The ECU continually retrieves information from these sensors and compiles the data to determine if any difference exists between the driver’s steering input and the vehicle’s actual direction of travel. The wheel speed sensors tell the ECU whether some wheels are spinning more quickly than others, an indication that those wheels are losing traction. If the ECU senses that something is going wrong, it will direct the hydraulic unit to apply more brake force to certain wheels in order to bring the vehicle back under the driver’s control. Some ESC systems also initiate a reduction in engine power.
For example, if the ECU detects a case of oversteering, it will automatically send an order to apply the front outside brake to counter the loss of traction affecting the rear wheels. If understeering occurs, the inside rear brake will be applied to encourage the vehicle to continue to turn in the direction of the driver’s steering input.
ESC is very effective at reducing the number of severe motor vehicle crashes involving both passenger cars and sport utility vehicles (SUVs):
- ESC reduces fatal single-vehicle crash risk by 49%, and;
- fatal multiple-vehicle crash risk by 20% for both cars and SUVs (IIHS 2011). In addition;
- the risk of being involved in a collision caused by loss of control is estimated to be reduced by 54.5% on cars equipped with ESC and 75.2% on SUVs with ESC (Green and Woodroff 2006).
ESC also helps prevent rollovers. The risk of a fatal passenger car rollover is reduced by 72% with the addition of ESC. For SUVs, ESC reduces the risk of a fatal rollover by 75%.
Crashes that result from a loss of vehicle control can have serious consequences including rollovers, road departure, and collisions with objects on or near the road. Because of its ability to prevent loss of control, ESC is heralded as one of the most effective technologies for preventing fatal crashes (Farmer 2010).
Yes. Like make other safety features, fully realizing the benefits of ESC depends largely on whether or not drivers interact appropriately with it. Driver behaviours like speeding, tailgating, fatigued driving, and distracted driving can negate the beneficial aspects of ESC. For example, excessive speed can make it both more likely that drivers will be involved in a situation requiring the assistance of ESC and less likely that ESC will be able to restore complete control. Similarly, since ESC does not steer for drivers, alcohol-impaired drivers may not be able to steer safely, even after ESC has activated. When stabilizing a vehicle, ESC can only use whatever traction is already available on the road – ESC cannot create traction where none exists. As such, drivers are encouraged to take extra precautions when driving on slippery roads or in inclement weather.

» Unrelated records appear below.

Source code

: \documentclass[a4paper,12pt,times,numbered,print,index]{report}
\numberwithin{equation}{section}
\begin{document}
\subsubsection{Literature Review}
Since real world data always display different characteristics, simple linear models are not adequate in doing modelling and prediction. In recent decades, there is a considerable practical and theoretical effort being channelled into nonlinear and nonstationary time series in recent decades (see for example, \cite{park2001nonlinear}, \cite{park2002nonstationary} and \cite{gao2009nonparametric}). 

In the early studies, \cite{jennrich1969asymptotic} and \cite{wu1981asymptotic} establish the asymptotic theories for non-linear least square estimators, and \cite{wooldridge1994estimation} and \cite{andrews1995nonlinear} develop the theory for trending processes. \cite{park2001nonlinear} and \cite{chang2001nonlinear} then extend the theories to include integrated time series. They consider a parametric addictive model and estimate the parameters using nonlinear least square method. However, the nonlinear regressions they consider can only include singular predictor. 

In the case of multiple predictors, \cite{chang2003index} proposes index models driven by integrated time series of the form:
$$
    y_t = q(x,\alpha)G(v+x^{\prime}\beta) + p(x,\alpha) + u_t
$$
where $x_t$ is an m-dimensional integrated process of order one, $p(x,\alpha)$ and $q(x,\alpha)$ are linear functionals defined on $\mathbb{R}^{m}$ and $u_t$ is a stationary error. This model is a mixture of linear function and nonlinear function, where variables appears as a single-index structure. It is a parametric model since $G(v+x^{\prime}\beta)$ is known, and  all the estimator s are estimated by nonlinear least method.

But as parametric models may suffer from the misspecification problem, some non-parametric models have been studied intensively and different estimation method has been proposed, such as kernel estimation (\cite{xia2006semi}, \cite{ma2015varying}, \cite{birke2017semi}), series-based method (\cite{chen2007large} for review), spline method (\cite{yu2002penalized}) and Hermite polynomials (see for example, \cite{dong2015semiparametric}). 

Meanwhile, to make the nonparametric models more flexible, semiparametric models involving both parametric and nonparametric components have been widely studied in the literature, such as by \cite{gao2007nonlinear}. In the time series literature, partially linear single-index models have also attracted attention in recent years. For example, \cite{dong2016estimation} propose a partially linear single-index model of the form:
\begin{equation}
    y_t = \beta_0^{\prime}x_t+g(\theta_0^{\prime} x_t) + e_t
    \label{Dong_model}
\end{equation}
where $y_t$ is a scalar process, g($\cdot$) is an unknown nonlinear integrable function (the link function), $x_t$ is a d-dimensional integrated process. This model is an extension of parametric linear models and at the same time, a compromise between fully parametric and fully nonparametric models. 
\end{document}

ESC does not compensate for unsafe or inattentive driving. It cannot be overstated that in order to ensure the ideal functioning of ESC, drivers must continue to use caution and good judgement behind the wheel.
Since its introduction in 1995 on luxury vehicles, ESC has quickly gained the attention of road safety professionals and as a result is now standard on many vehicles and optional on many more. Recently, Transport Canada introduced a new Canada Motor Vehicle Safety Standard mandating the installation of ESC on most vehicles manufactured after August 31st, 2011. It is estimated that ESC will be present in 95% of registered vehicles by 2029 (HLDA 2012).